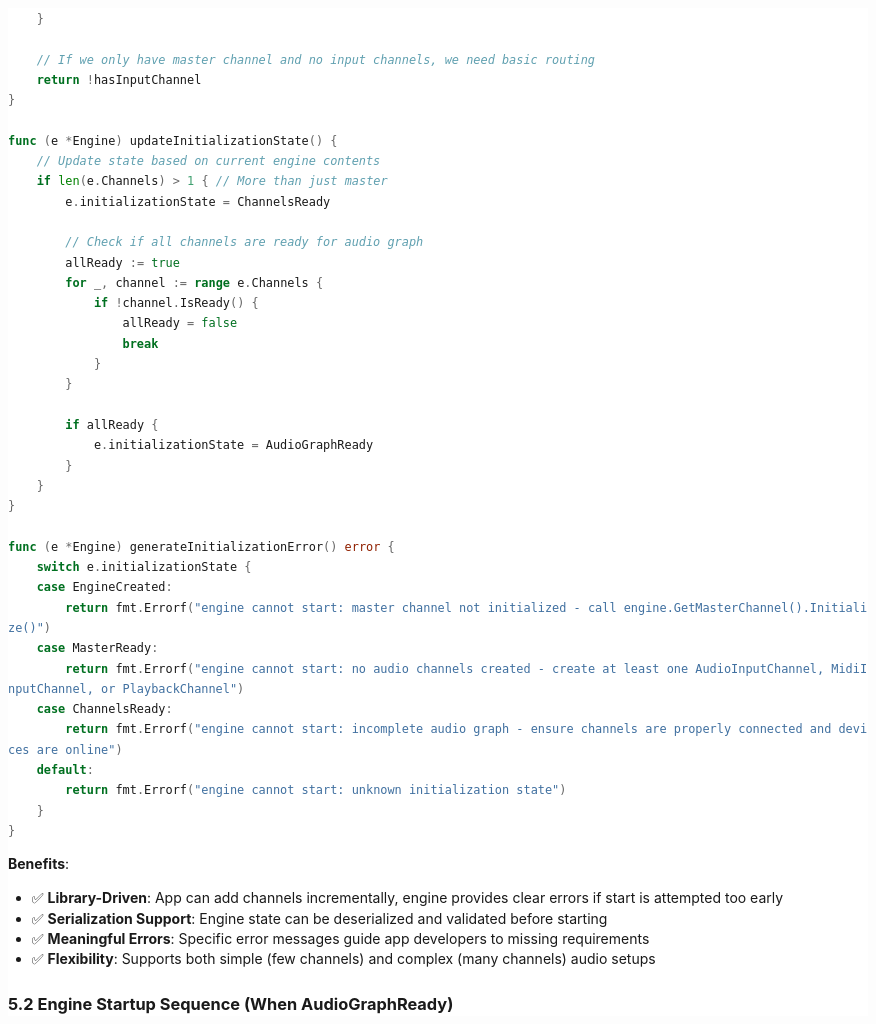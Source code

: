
 ```go
    }
    
    // If we only have master channel and no input channels, we need basic routing
    return !hasInputChannel
}

func (e *Engine) updateInitializationState() {
    // Update state based on current engine contents
    if len(e.Channels) > 1 { // More than just master
        e.initializationState = ChannelsReady
        
        // Check if all channels are ready for audio graph
        allReady := true
        for _, channel := range e.Channels {
            if !channel.IsReady() {
                allReady = false
                break
            }
        }
        
        if allReady {
            e.initializationState = AudioGraphReady
        }
    }
}

func (e *Engine) generateInitializationError() error {
    switch e.initializationState {
    case EngineCreated:
        return fmt.Errorf("engine cannot start: master channel not initialized - call engine.GetMasterChannel().Initialize()")
    case MasterReady:
        return fmt.Errorf("engine cannot start: no audio channels created - create at least one AudioInputChannel, MidiInputChannel, or PlaybackChannel")
    case ChannelsReady:
        return fmt.Errorf("engine cannot start: incomplete audio graph - ensure channels are properly connected and devices are online")
    default:
        return fmt.Errorf("engine cannot start: unknown initialization state")
    }
}
```

**Benefits**:
- ✅ **Library-Driven**: App can add channels incrementally, engine provides clear errors if start is attempted too early
- ✅ **Serialization Support**: Engine state can be deserialized and validated before starting
- ✅ **Meaningful Errors**: Specific error messages guide app developers to missing requirements
- ✅ **Flexibility**: Supports both simple (few channels) and complex (many channels) audio setups

### 5.2 Engine Startup Sequence (When AudioGraphReady)
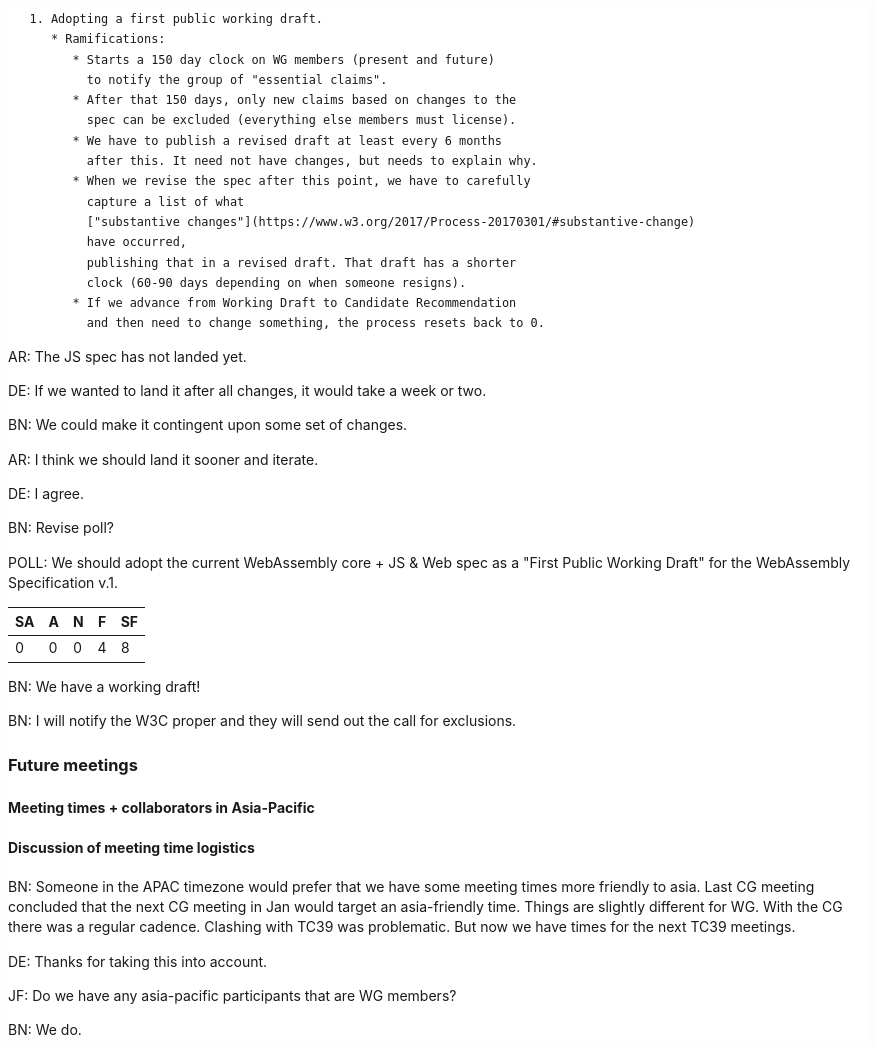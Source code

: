       1. Adopting a first public working draft.
          * Ramifications:
             * Starts a 150 day clock on WG members (present and future)
               to notify the group of "essential claims".
             * After that 150 days, only new claims based on changes to the
               spec can be excluded (everything else members must license).
             * We have to publish a revised draft at least every 6 months
               after this. It need not have changes, but needs to explain why.
             * When we revise the spec after this point, we have to carefully
               capture a list of what
               ["substantive changes"](https://www.w3.org/2017/Process-20170301/#substantive-change)
               have occurred,
               publishing that in a revised draft. That draft has a shorter
               clock (60-90 days depending on when someone resigns).
             * If we advance from Working Draft to Candidate Recommendation
               and then need to change something, the process resets back to 0.
          
AR: The JS spec has not landed yet.

DE: If we wanted to land it after all changes, it would take a week or two.

BN: We could make it contingent upon some set of changes.

AR: I think we should land it sooner and iterate.

DE: I agree.

BN: Revise poll?

<a name="publicFPWD">POLL<a>: We should adopt the current WebAssembly core + JS & Web
      spec as a "First Public Working Draft" for
      the WebAssembly Specification v.1.

SA | A | N | F | SF
-- | -- | -- | -- | --
0 | 0 | 0 | 4 | 8

BN: We have a working draft!

BN: I will notify the W3C proper and they will send out the call for exclusions.

### Future meetings

#### Meeting times + collaborators in Asia-Pacific
#### Discussion of meeting time logistics


BN: Someone in the APAC timezone would prefer that we have some meeting times more friendly to asia. Last CG meeting concluded that the next CG meeting in Jan would target an asia-friendly time. Things are slightly different for WG. With the CG there was a regular cadence. Clashing with TC39 was problematic. But now we have times for the next TC39 meetings.

DE: Thanks for taking this into account.

JF: Do we have any asia-pacific participants that are WG members?

BN: We do.

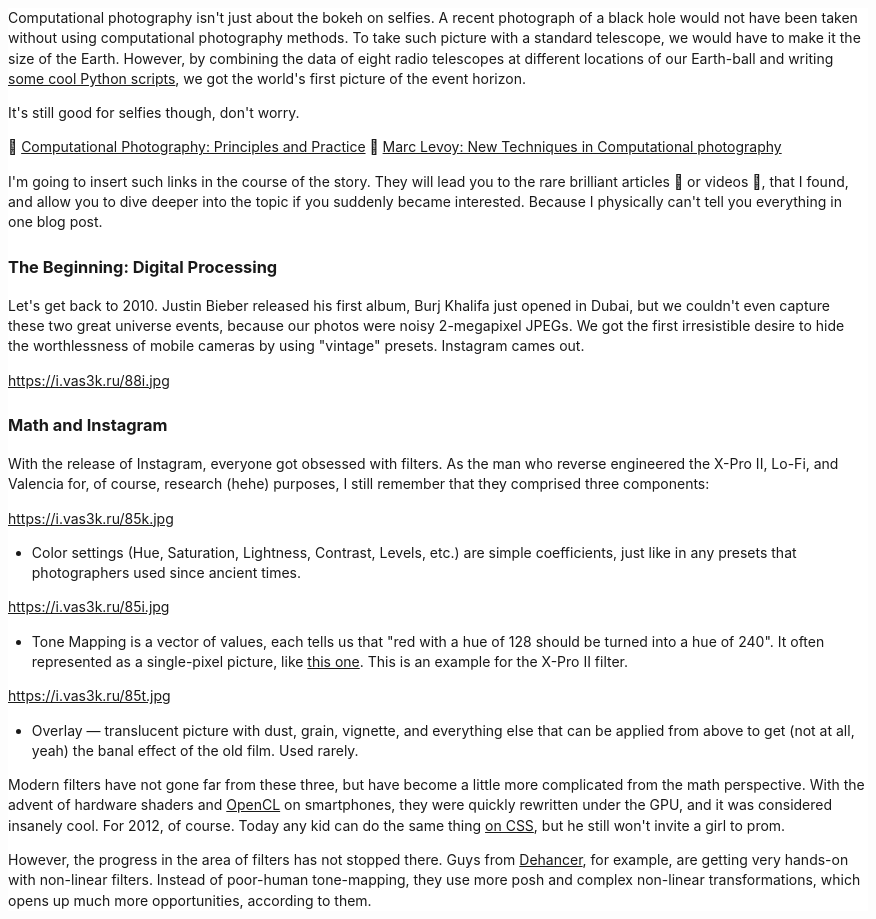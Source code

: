 Computational photography isn't just about the bokeh on selfies. A recent photograph of a black hole would not have been taken without using computational photography methods. To take such picture with a standard telescope, we would have to make it the size of the Earth. However, by combining the data of eight radio telescopes at different locations of our Earth-ball and writing [some cool Python scripts][6], we got the world's first picture of the event horizon.

It's still good for selfies though, don't worry.

📝 [Computational Photography: Principles and Practice][7]
📝 [Marc Levoy: New Techniques in Computational photography][8]

I'm going to insert such links in the course of the story. They will lead you to the rare brilliant articles 📝 or videos 🎥, that I found, and allow you to dive deeper into the topic if you suddenly became interested. Because I physically can't tell you everything in one blog post.

### The Beginning: Digital Processing

Let's get back to 2010. Justin Bieber released his first album, Burj Khalifa just opened in Dubai, but we couldn't even capture these two great universe events, because our photos were noisy 2-megapixel JPEGs. We got the first irresistible desire to hide the worthlessness of mobile cameras by using "vintage" presets. Instagram cames out.

<https://i.vas3k.ru/88i.jpg>

### Math and Instagram

With the release of Instagram, everyone got obsessed with filters. As the man who reverse engineered the X-Pro II, Lo-Fi, and Valencia for, of course, research (hehe) purposes, I still remember that they comprised three components:

<https://i.vas3k.ru/85k.jpg>

  * Color settings (Hue, Saturation, Lightness, Contrast, Levels, etc.) are simple coefficients, just like in any presets that photographers used since ancient times.



<https://i.vas3k.ru/85i.jpg>

  * Tone Mapping is a vector of values, each tells us that "red with a hue of 128 should be turned into a hue of 240". It often represented as a single-pixel picture, like [this one][9]. This is an example for the X-Pro II filter.



<https://i.vas3k.ru/85t.jpg>

  * Overlay — translucent picture with dust, grain, vignette, and everything else that can be applied from above to get (not at all, yeah) the banal effect of the old film. Used rarely.



Modern filters have not gone far from these three, but have become a little more complicated from the math perspective. With the advent of hardware shaders and [OpenCL][10] on smartphones, they were quickly rewritten under the GPU, and it was considered insanely cool. For 2012, of course. Today any kid can do the same thing [on CSS][11], but he still won't invite a girl to prom.

However, the progress in the area of filters has not stopped there. Guys from [Dehanсer][12], for example, are getting very hands-on with non-linear filters. Instead of poor-human tone-mapping, they use more posh and complex non-linear transformations, which opens up much more opportunities, according to them.


[#]: collector: (lujun9972)
[#]: translator: ( )
[#]: reviewer: ( )
[#]: publisher: ( )
[#]: url: ( )
[#]: subject: (Computational Photography)
[#]: via: (https://vas3k.com/blog/computational_photography/)
[#]: author: (vas3k https://vas3k.com/)
[a]: https://vas3k.com/
[b]: https://github.com/lujun9972
[1]: https://www.dropbox.com/sh/pqw8x5vepavffq5/AADEbPpQr71JUr31A6g96zHxa?dl=0
[2]: https://vas3k.com/donate/
[3]: https://vas3k.ru/blog/computational_photography/
[4]: https://en.wikipedia.org/wiki/Computational_photography
[5]: https://medium.com/hd-pro/computational-photography-will-revolutionize-digital-imaging-a25d34f37b11
[6]: https://achael.github.io/_pages/imaging/
[7]: http://alumni.media.mit.edu/~jaewonk/Publications/Comp_LectureNote_JaewonKim.pdf
[8]: https://graphics.stanford.edu/talks/compphot-publictalk-may08.pdf
[9]: https://github.com/danielgindi/Instagram-Filters/blob/master/InstaFilters/Resources_for_IF_Filters/xproMap.png
[10]: https://en.wikipedia.org/wiki/OpenCL
[11]: https://una.im/CSSgram/
[12]: http://blog.dehancer.com/category/examples/
[13]: https://developer.apple.com/library/archive/documentation/GraphicsImaging/Conceptual/CoreImaging/ci_autoadjustment/ci_autoadjustmentSAVE.html
[14]: http://vas3k.com/blog/machine_learning/
[15]: https://www.pixelmator.com/pro/machine-learning/
[16]: https://paperswithcode.com/task/image-enhancement
[17]: http://people.ee.ethz.ch/~ihnatova/#dataset
[18]: https://en.wikipedia.org/wiki/Epsilon_photography
[19]: https://en.wikipedia.org/wiki/Shutter_lag
[20]: https://www.youtube.com/watch?v=FmB1LztzEVM
[21]: https://www.cambridgeincolour.com/tutorials/cameras-vs-human-eye.htm
[22]: https://en.wikipedia.org/wiki/F-number
[23]: https://www.youtube.com/watch?v=iLtWyLVjDg0&t=0
[24]: https://en.wikipedia.org/wiki/Capybara
[25]: https://ai.googleblog.com/2014/10/hdr-low-light-and-high-dynamic-range.html
[26]: https://www.blog.google/products/pixel/see-light-night-sight/
[27]: https://en.wikipedia.org/wiki/Optical_flow
[28]: https://ai.googleblog.com/2018/11/night-sight-seeing-in-dark-on-pixel.html
[29]: https://ai.googleblog.com/2018/02/introducing-hdr-burst-photography.html
[30]: https://recombu.com/mobile/article/focus-shifting-explained_m20454-html
[31]: https://www.imaging-resource.com/news/2015/09/15/sony-mirrorless-cameras-will-soon-focus-as-fast-as-dslrs-if-this-patent-bec
[32]: https://www.youtube.com/watch?v=MytCfECfqWc
[33]: https://www.blog.google/products/google-ar-vr/experimenting-light-fields/
[34]: https://i.vas3k.ru/full/871.gif
[35]: https://i.vas3k.ru/full/full/871.gif
[36]: http://graphics.stanford.edu/courses/cs478/lectures/02292012_computational_optics.pdf
[37]: https://www.computerworld.com/article/2476104/in-pictures--here-s-what-the-htc-one-s-dual-cameras-can-do.html
[38]: https://light.co/camera
[39]: https://petapixel.com/2017/12/08/review-light-l16-brilliant-braindead/
[40]: https://www.nokia.com/phones/en_int/nokia-9-pureview/
[41]: https://www.youtube.com/watch?v=W3pBp12r-m0
[42]: http://ipl.uv.es/?q=es/content/page/ibis-coded-mask
[43]: http://jiaya.me/papers/deblur_siggraph08.pdf
[44]: https://www.youtube.com/watch?v=spUNpyF58BY
[45]: https://graphics.stanford.edu/courses/cs448a-08-spring/levin-coded-aperture-sig07.pdf
[46]: https://www.eecs.tu-berlin.de/fileadmin/fg144/Courses/07WS/compPhoto/Coded_Aperture.pdf
[47]: https://www.youtube.com/watch?v=4kh71S446FM
[48]: http://www.cs.cmu.edu/~ILIM/projects/IM/aagrawal/sig06/CodedExposureLowres.pdf
[49]: https://www.youtube.com/watch?v=gGvvqj-lF5o
[50]: https://i.vas3k.ru/full/87b.gif
[51]: https://i.vas3k.ru/full/full/87b.gif
[52]: https://medium.com/@thatchaponunprasert/demystifying-iphones-amber-flashlight-519352db10bd
[53]: https://www.reddit.com/r/iphone/comments/71myyp/a_feature_from_the_new_new_iphone_a_few_talk_about_is/
[54]: https://www.eecis.udel.edu/~jye/lab_research/SIG04/SIG_YU_RASKAR.pdf
[55]: https://www.youtube.com/watch?v=wT2uFlP0MlU
[56]: https://en.m.wikipedia.org/wiki/Time-of-flight_camera
[57]: https://youtu.be/p9oDlvOV3qs?t=161
[58]: https://www.youtube.com/watch?v=UmJriqzDUTo
[59]: https://www.youtube.com/watch?v=dpSP6ZM5XGo
[60]: https://www.youtube.com/watch?time_continue=87&v=x8p19j8C6VI
[61]: https://en.wikipedia.org/wiki/Tango_%28platform%29
[62]: https://youtu.be/e-n90xrVXh8?t=314
[63]: https://vk.com/pxirl
[64]: https://www.androidauthority.com/huawei-p30-pro-moon-mode-controversy-978486/
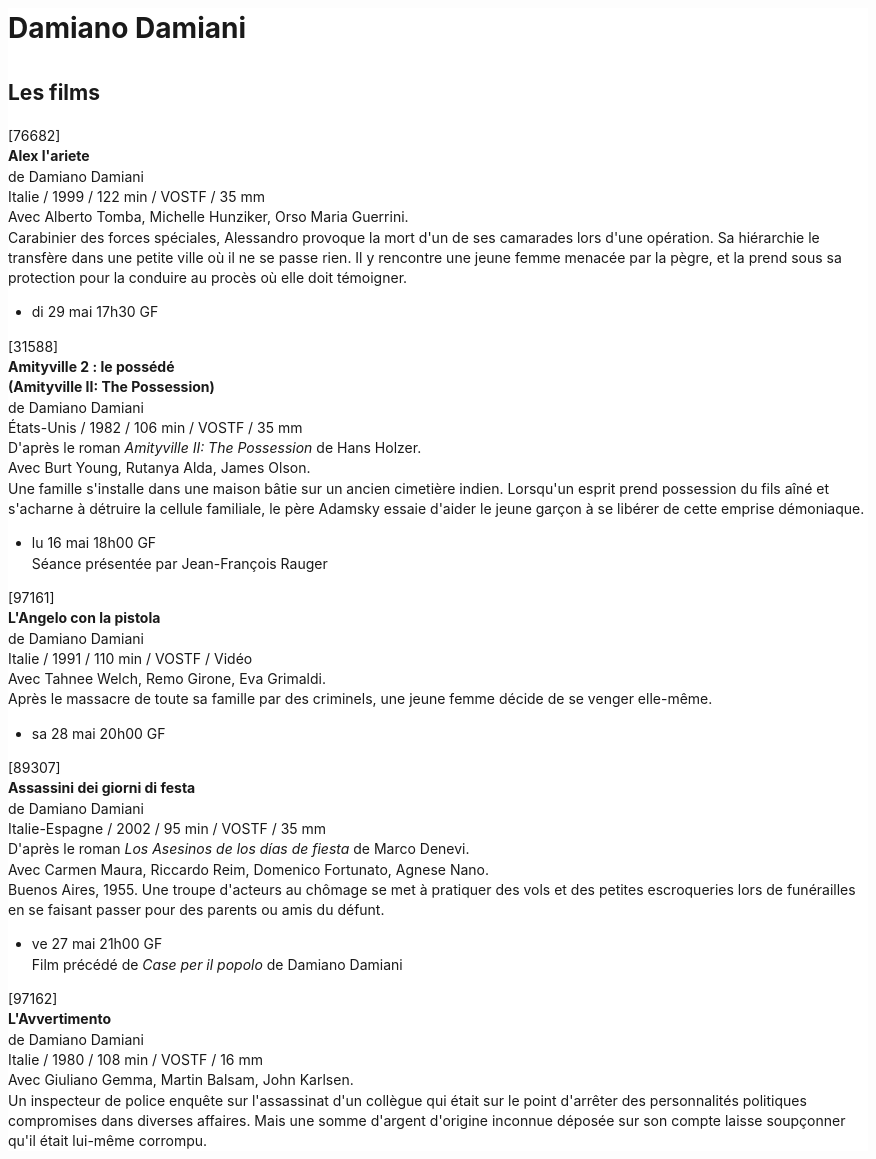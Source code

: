 # Damiano Damiani

## Les films

[76682]  
**Alex l'ariete**  
de Damiano Damiani  
Italie / 1999 / 122 min / VOSTF / 35 mm  
Avec Alberto Tomba, Michelle Hunziker, Orso Maria Guerrini.  
Carabinier des forces spéciales, Alessandro provoque la mort d'un de ses camarades lors d'une opération. Sa hiérarchie le transfère dans une petite ville où il ne se passe rien. Il y rencontre une jeune femme menacée par la pègre, et la prend sous sa protection pour la conduire au procès où elle doit témoigner.

- di 29 mai 17h30 GF

[31588]  
**Amityville 2 : le possédé**  
**(Amityville II: The Possession)**  
de Damiano Damiani  
États-Unis / 1982 / 106 min / VOSTF / 35 mm  
D'après le roman _Amityville II: The Possession_ de Hans Holzer.  
Avec Burt Young, Rutanya Alda, James Olson.  
Une famille s'installe dans une maison bâtie sur un ancien cimetière indien. Lorsqu'un esprit prend possession du fils aîné et s'acharne à détruire la cellule familiale, le père Adamsky essaie d'aider le jeune garçon à se libérer de cette emprise démoniaque.

- lu 16 mai 18h00 GF  
Séance présentée par Jean-François Rauger

[97161]  
**L'Angelo con la pistola**  
de Damiano Damiani  
Italie / 1991 / 110 min / VOSTF / Vidéo  
Avec Tahnee Welch, Remo Girone, Eva Grimaldi.  
Après le massacre de toute sa famille par des criminels, une jeune femme décide de se venger elle-même.

- sa 28 mai 20h00 GF

[89307]  
**Assassini dei giorni di festa**  
de Damiano Damiani  
Italie-Espagne / 2002 / 95 min / VOSTF / 35 mm  
D'après le roman _Los Asesinos de los días de fiesta_ de Marco Denevi.  
Avec Carmen Maura, Riccardo Reim, Domenico Fortunato, Agnese Nano.  
Buenos Aires, 1955. Une troupe d'acteurs au chômage se met à pratiquer des vols et des petites escroqueries lors de funérailles en se faisant passer pour des parents ou amis du défunt.

- ve 27 mai 21h00 GF  
Film précédé de _Case per il popolo_ de Damiano Damiani

[97162]  
**L'Avvertimento**  
de Damiano Damiani  
Italie / 1980 / 108 min / VOSTF / 16 mm  
Avec Giuliano Gemma, Martin Balsam, John Karlsen.  
Un inspecteur de police enquête sur l'assassinat d'un collègue qui était sur le point d'arrêter des personnalités politiques compromises dans diverses affaires. Mais une somme d'argent d'origine inconnue déposée sur son compte laisse soupçonner qu'il était lui-même corrompu.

Problem to work on:
Reproduce all lines from the records above that include the word "like".

Exercise solution:
  * Color settings (Hue, Saturation, Lightness, Contrast, Levels, etc.) are simple coefficients, just like in any presets that photographers used since ancient times.
  * Tone Mapping is a vector of values, each tells us that "red with a hue of 128 should be turned into a hue of 240". It often represented as a single-pixel picture, like [this one][9]. This is an example for the X-Pro II filter.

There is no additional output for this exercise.